The accounting practices of many major software vendors tend to use revenue derived from products to offset costs rather than to drive profits; shareholders tend to see more upside in profits that are tied to services and other easily-scalable sources that are less burdened by infrastructure, supply chain, and distribution pipeline issues – that is, where an investment in increasing business can have a more immediate result than is possible with the long-term ramp-up and return-on-investment cycles involved with producing product. Shareholders like to know they can still generate revenue when the plant’s on strike, the warehouse goes up in smoke, or there’s a worldwide shortage of rare earths.
For Google, their revenue streams are tied to click-throughs, which will continue occurring even when their own website goes down temporarily, or the latest update of Google Maps is late getting out, or if the European Union takes exception to some of their search results.
For Certitude Digital, our revenue streams are tied to AMULET™ config file registrations and secondary AMULET™s, which will continue occurring even when our own website goes down temporarily (registration requests and secondary AMULET™ requests can be cached off-line), or the latest update of our AMULET™ Multimedia Rights Suite™ is late getting out, or if the Russians take exception to our enciphering methods (because they can’t break them).
Shareholders tend to like revenue-producing accounting units that are abstract and can represent many different things in the same way, are standardized, and are simple to count.
For Google, that equates to click-throughs.
For Certitude Digital, that equates to AMULET™ config files and secondary AMULET™ licensing fees.
For successful companies, the trick seems to be to generate as many multiple unit sales as possible without ever having to revisit that original buying decision directly. In cases like Google’s, the buying decision is made on the outer limits (the client’s budget, as it were) for such purchases, but the actual purchases (click-throughs) are made by independent website visitors who don’t even know they are making it! Kudos to Google for mastering the art of purchase authority abstraction.
Other means of accomplishing the same thing include auto-renewing contracts (GoDaddy website services or Amazon cloud services, for example) and subscriptions (Office 365), where what was once a singular instance of a purchase has now been converted into a series of never-ending, virtually automatic, billings in regular increments of time, AKA cash cow. Control of all buying decisions subsequent to the first are surrendered to an auto-pay checkbox on a long-forgotten web page.

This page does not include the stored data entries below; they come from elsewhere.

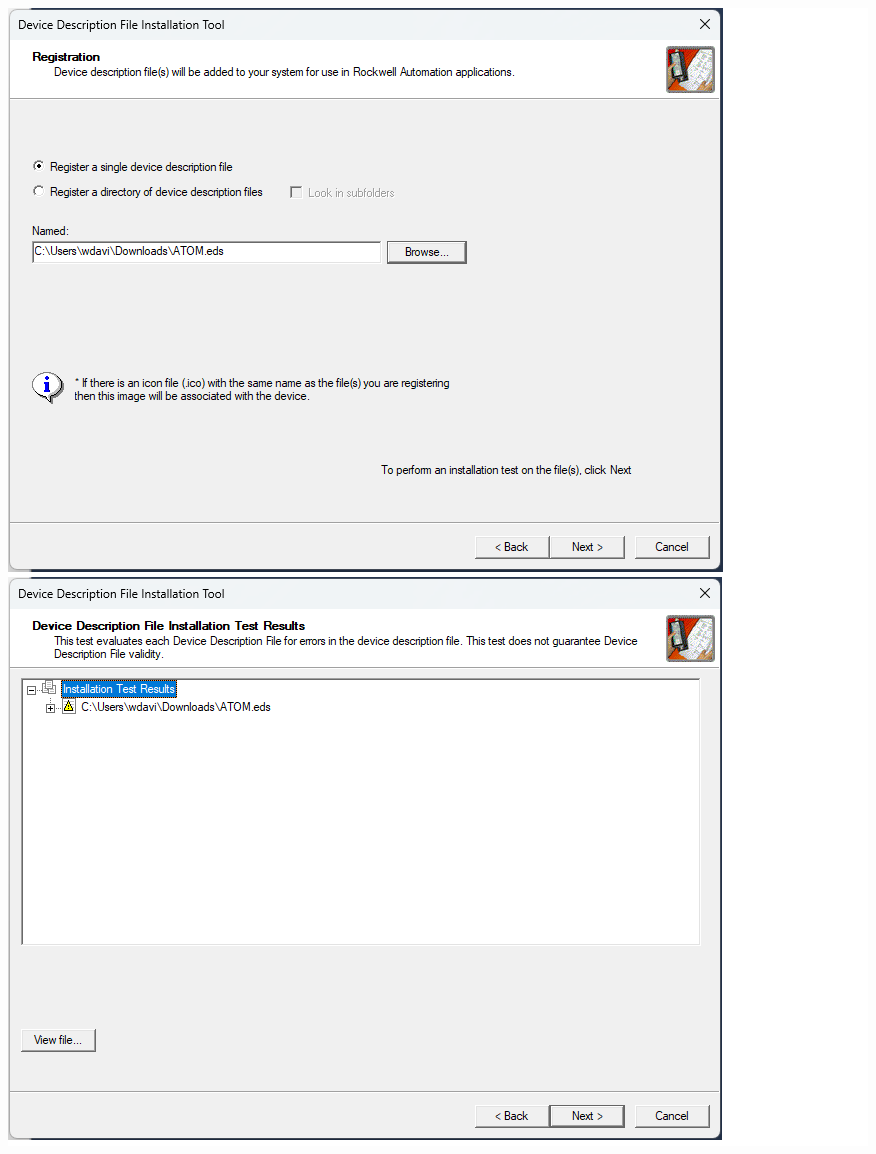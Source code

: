 ![Import Atom Step 4](assets/studio5000/import-4.png)
![Import Atom Step 5](assets/studio5000/import-5.png)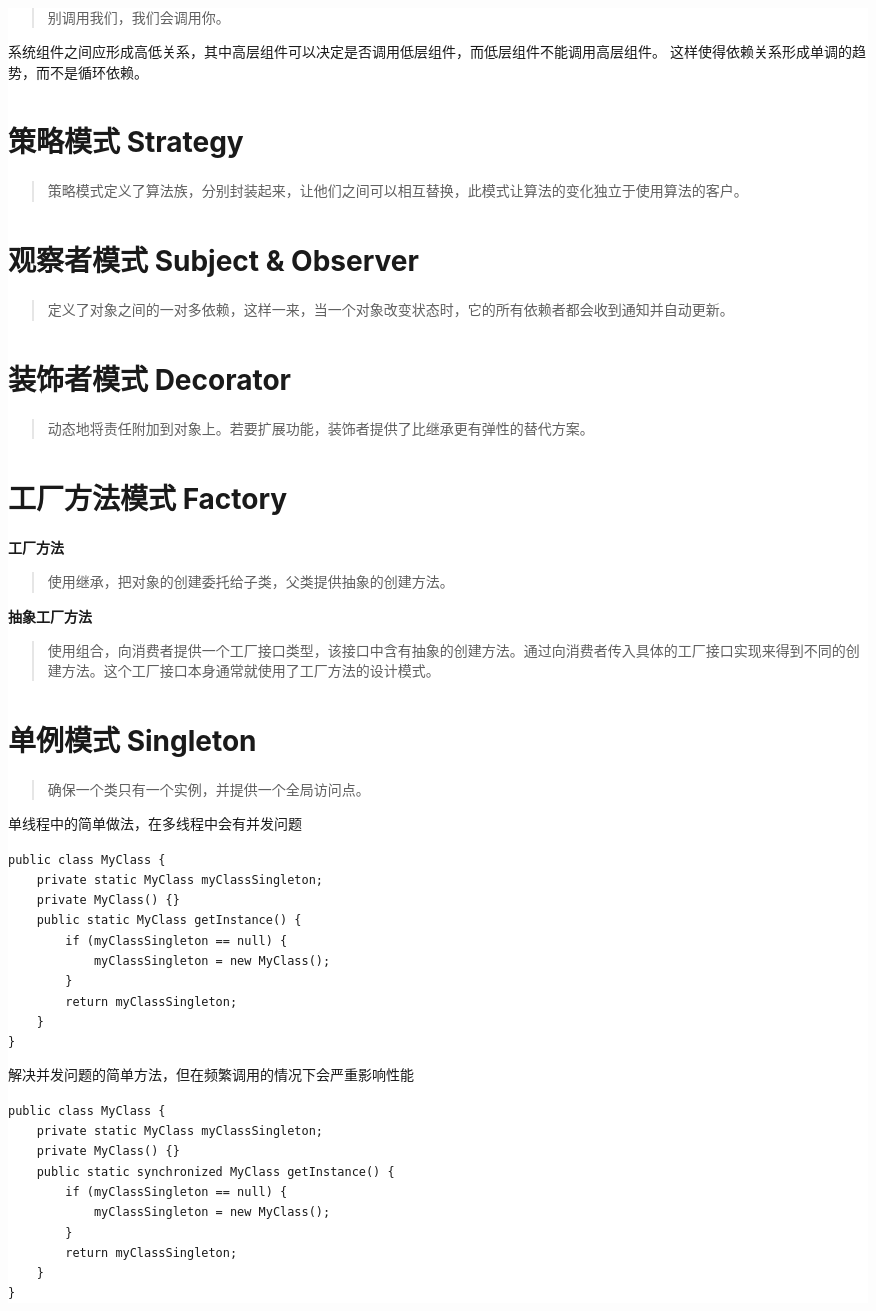 > 别调用我们，我们会调用你。

系统组件之间应形成高低关系，其中高层组件可以决定是否调用低层组件，而低层组件不能调用高层组件。
这样使得依赖关系形成单调的趋势，而不是循环依赖。

# 策略模式 Strategy

> 策略模式定义了算法族，分别封装起来，让他们之间可以相互替换，此模式让算法的变化独立于使用算法的客户。

# 观察者模式 Subject & Observer

> 定义了对象之间的一对多依赖，这样一来，当一个对象改变状态时，它的所有依赖者都会收到通知并自动更新。

# 装饰者模式 Decorator

> 动态地将责任附加到对象上。若要扩展功能，装饰者提供了比继承更有弹性的替代方案。

# 工厂方法模式 Factory

**工厂方法**
> 使用继承，把对象的创建委托给子类，父类提供抽象的创建方法。

**抽象工厂方法**
> 使用组合，向消费者提供一个工厂接口类型，该接口中含有抽象的创建方法。通过向消费者传入具体的工厂接口实现来得到不同的创建方法。这个工厂接口本身通常就使用了工厂方法的设计模式。

# 单例模式 Singleton

> 确保一个类只有一个实例，并提供一个全局访问点。

单线程中的简单做法，在多线程中会有并发问题

```
public class MyClass {
    private static MyClass myClassSingleton;
    private MyClass() {}
    public static MyClass getInstance() {
        if (myClassSingleton == null) {
            myClassSingleton = new MyClass();
        }
        return myClassSingleton;
    }
}
```

解决并发问题的简单方法，但在频繁调用的情况下会严重影响性能

```
public class MyClass {
    private static MyClass myClassSingleton;
    private MyClass() {}
    public static synchronized MyClass getInstance() {
        if (myClassSingleton == null) {
            myClassSingleton = new MyClass();
        }
        return myClassSingleton;
    }
}
```
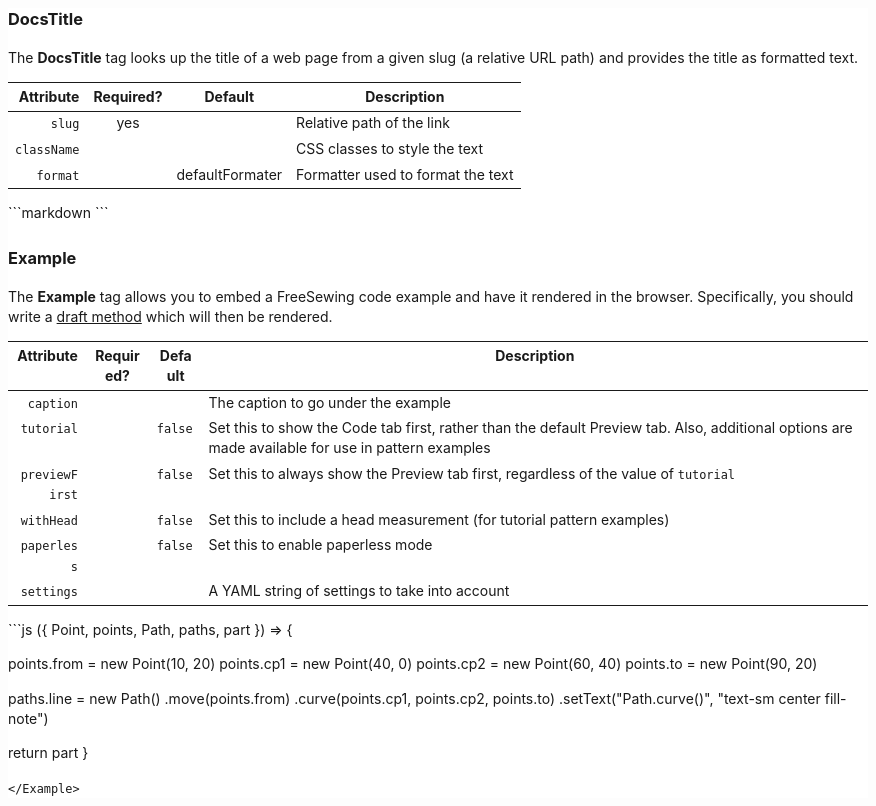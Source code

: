 ### DocsTitle

The **DocsTitle** tag looks up the title of a web page from a
given slug (a relative URL path) and provides the title as formatted
text.

| Attribute | Required? |  Default | Description |
| ----:| :---: | ------- | ----------- |
| `slug` | yes |        | Relative path of the link |
| `className` | | | CSS classes to style the text |
| `format` | | defaultFormater | Formatter used to format the text |


<Tabs tabs="example, markdown">
<Tab>
<DocsTitle slug='guides/markdown' />
</Tab>
<Tab>
```markdown
<DocsTitle slug='guides/markdown' />
```
</Tab>
</Tabs>


### Example

The **Example** tag allows you to embed a FreeSewing code example and have it rendered in the browser.
Specifically, you should write a [draft method](/reference/api/part/draft) which will then be rendered.

| Attribute | Required? | Default | Description |
| ----:| :---: | ------- | ----------- |
| `caption` | |        | The caption to go under the example |
| `tutorial` | | `false` | Set this to show the Code tab first, rather than the default Preview tab. Also, additional options are made available for use in pattern examples |
| `previewFirst` | | `false` | Set this to always show the Preview tab first, regardless of the value of `tutorial` |
| `withHead` | | `false` | Set this to include a head measurement (for tutorial pattern examples) |
| `paperless` | | `false` | Set this to enable paperless mode |
| `settings` | |  | A YAML string of settings to take into account |

<Tabs tabs="example, markdown">
<Tab>
<Example caption="Example of the Path.curve() method">
```js
({ Point, points, Path, paths, part }) => {

  points.from = new Point(10, 20)
  points.cp1 = new Point(40, 0)
  points.cp2 = new Point(60, 40)
  points.to = new Point(90, 20)

  paths.line = new Path()
    .move(points.from)
    .curve(points.cp1, points.cp2, points.to)
    .setText("Path.curve()", "text-sm center fill-note")

  return part
}
```
</Example>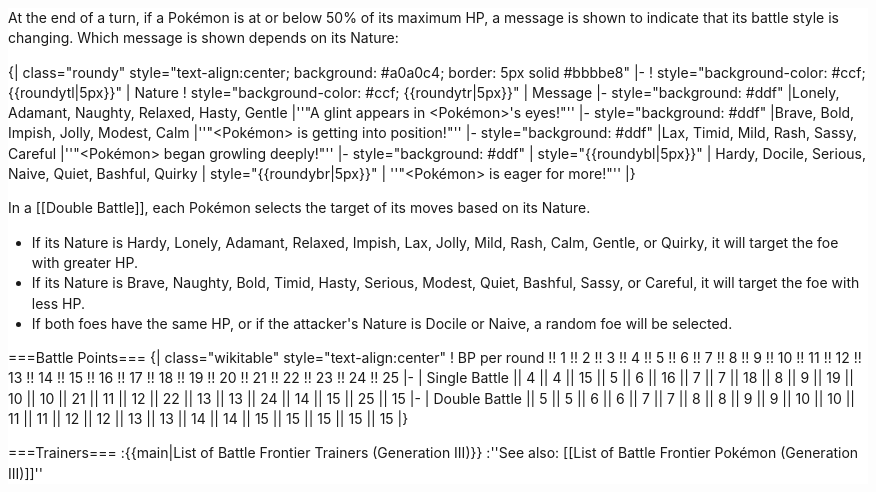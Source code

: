 At the end of a turn, if a Pokémon is at or below 50% of its maximum HP, a message is shown to indicate that its battle style is changing. Which message is shown depends on its Nature:

{| class="roundy" style="text-align:center; background: #a0a0c4; border: 5px solid #bbbbe8"
|-
! style="background-color: #ccf; {{roundytl|5px}}" | Nature
! style="background-color: #ccf; {{roundytr|5px}}" | Message
|- style="background: #ddf"
|Lonely, Adamant, Naughty, Relaxed, Hasty, Gentle
|''"A glint appears in &lt;Pokémon>'s eyes!"''
|- style="background: #ddf"
|Brave, Bold, Impish, Jolly, Modest, Calm
|''"&lt;Pokémon> is getting into position!"''
|- style="background: #ddf"
|Lax, Timid, Mild, Rash, Sassy, Careful
|''"&lt;Pokémon> began growling deeply!"''
|- style="background: #ddf"
| style="{{roundybl|5px}}" | Hardy, Docile, Serious, Naive, Quiet, Bashful, Quirky
| style="{{roundybr|5px}}" | ''"&lt;Pokémon> is eager for more!"''
|}

In a [[Double Battle]], each Pokémon selects the target of its moves based on its Nature.
* If its Nature is Hardy, Lonely, Adamant, Relaxed, Impish, Lax, Jolly, Mild, Rash, Calm, Gentle, or Quirky, it will target the foe with greater HP.
* If its Nature is Brave, Naughty, Bold, Timid, Hasty, Serious, Modest, Quiet, Bashful, Sassy, or Careful, it will target the foe with less HP.
* If both foes have the same HP, or if the attacker's Nature is Docile or Naive, a random foe will be selected.

===Battle Points===
{| class="wikitable" style="text-align:center"
! BP per round !! 1 !! 2 !! 3 !! 4 !! 5 !! 6 !! 7 !! 8 !! 9 !! 10 !! 11 !! 12 !! 13 !! 14 !! 15 !! 16 !! 17 !! 18 !! 19 !! 20 !! 21 !! 22 !! 23 !! 24 !! 25
|-
| Single Battle || 4 || 4 || 15 || 5 || 6 || 16 || 7 || 7 || 18 || 8 || 9 || 19 || 10 || 10 || 21 || 11 || 12 || 22 || 13 || 13 || 24 || 14 || 15 || 25 || 15
|-
| Double Battle || 5 || 5 || 6 || 6 || 7 || 7 || 8 || 8 || 9 || 9 || 10 || 10 || 11 || 11 || 12 || 12 || 13 || 13 || 14 || 14 || 15 || 15 || 15 || 15 || 15
|}

===Trainers===
:{{main|List of Battle Frontier Trainers (Generation III)}}
:''See also: [[List of Battle Frontier Pokémon (Generation III)]]''
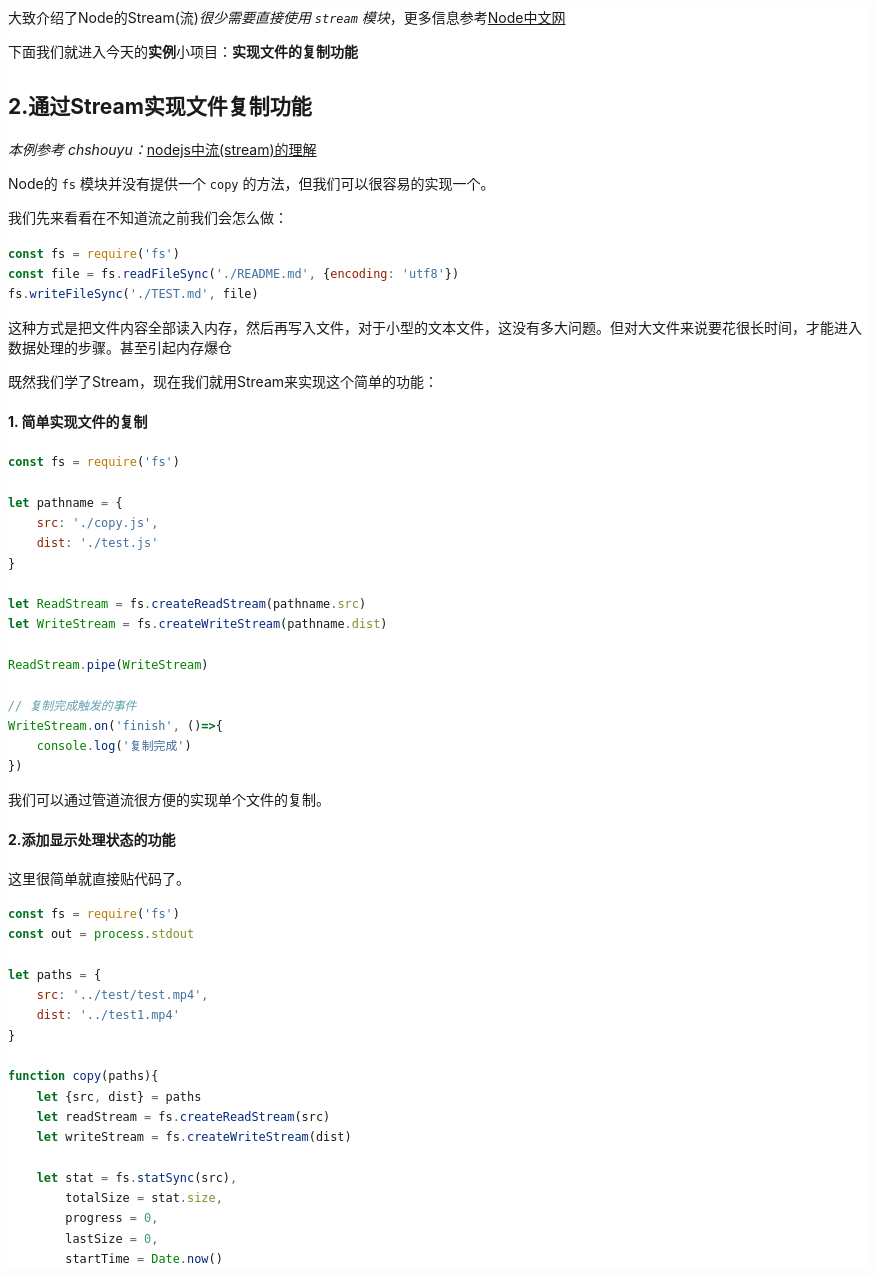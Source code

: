 大致介绍了Node的Stream(流)*很少需要直接使用 `stream` 模块*，更多信息参考[Node中文网](http://nodejs.cn/api/stream.html)

下面我们就进入今天的**实例**小项目：**实现文件的复制功能**

## 2.通过Stream实现文件复制功能

*本例参考 chshouyu：*[nodejs中流(stream)的理解](https://segmentfault.com/a/1190000000519006)

Node的 `fs` 模块并没有提供一个 `copy` 的方法，但我们可以很容易的实现一个。

我们先来看看在不知道流之前我们会怎么做：

```javascript
const fs = require('fs')
const file = fs.readFileSync('./README.md', {encoding: 'utf8'})
fs.writeFileSync('./TEST.md', file)
```

这种方式是把文件内容全部读入内存，然后再写入文件，对于小型的文本文件，这没有多大问题。但对大文件来说要花很长时间，才能进入数据处理的步骤。甚至引起内存爆仓

既然我们学了Stream，现在我们就用Stream来实现这个简单的功能：

#### 1. 简单实现文件的复制

```javascript
const fs = require('fs')

let pathname = {
    src: './copy.js',
    dist: './test.js'
}

let ReadStream = fs.createReadStream(pathname.src)
let WriteStream = fs.createWriteStream(pathname.dist)

ReadStream.pipe(WriteStream)

// 复制完成触发的事件
WriteStream.on('finish', ()=>{
    console.log('复制完成')
})
```

我们可以通过管道流很方便的实现单个文件的复制。

#### 2.添加显示处理状态的功能
这里很简单就直接贴代码了。

```javascript
const fs = require('fs')
const out = process.stdout

let paths = {
    src: '../test/test.mp4',
    dist: '../test1.mp4'
}

function copy(paths){
    let {src, dist} = paths
    let readStream = fs.createReadStream(src)
    let writeStream = fs.createWriteStream(dist)
    
    let stat = fs.statSync(src),
        totalSize = stat.size,
        progress = 0,
        lastSize = 0,
        startTime = Date.now()

```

Certitude Digital buying decisions will be made as bulk authorizations or previously-authorized automated purchases whenever possible. Content providers wanting authorization to issue new AMULETs™ for protecting intellectual property will only be allowed to purchase those authorizations in bulk lots (50, 500, 5000, etc.), and will be by default set to auto-purchase new authorizations when the existing authorizations are exhausted and a new AMULET™ is requested (the use can optionally turn off auto-purchase if desired). A prominent feature of our multimedia and applications licensing is the ability to painlessly pay for and consume a song, video, document, or app without interruption through the auto-pay feature, which includes payment-pre-authorization and credentials. Certitude Digital standalone products, when offered, will be made available only on a default auto-renew (user can opt out) subscription basis.
Google bills monthly for click-through accounts, keeping the payments small and regular and the accrued size of the total investment less obvious.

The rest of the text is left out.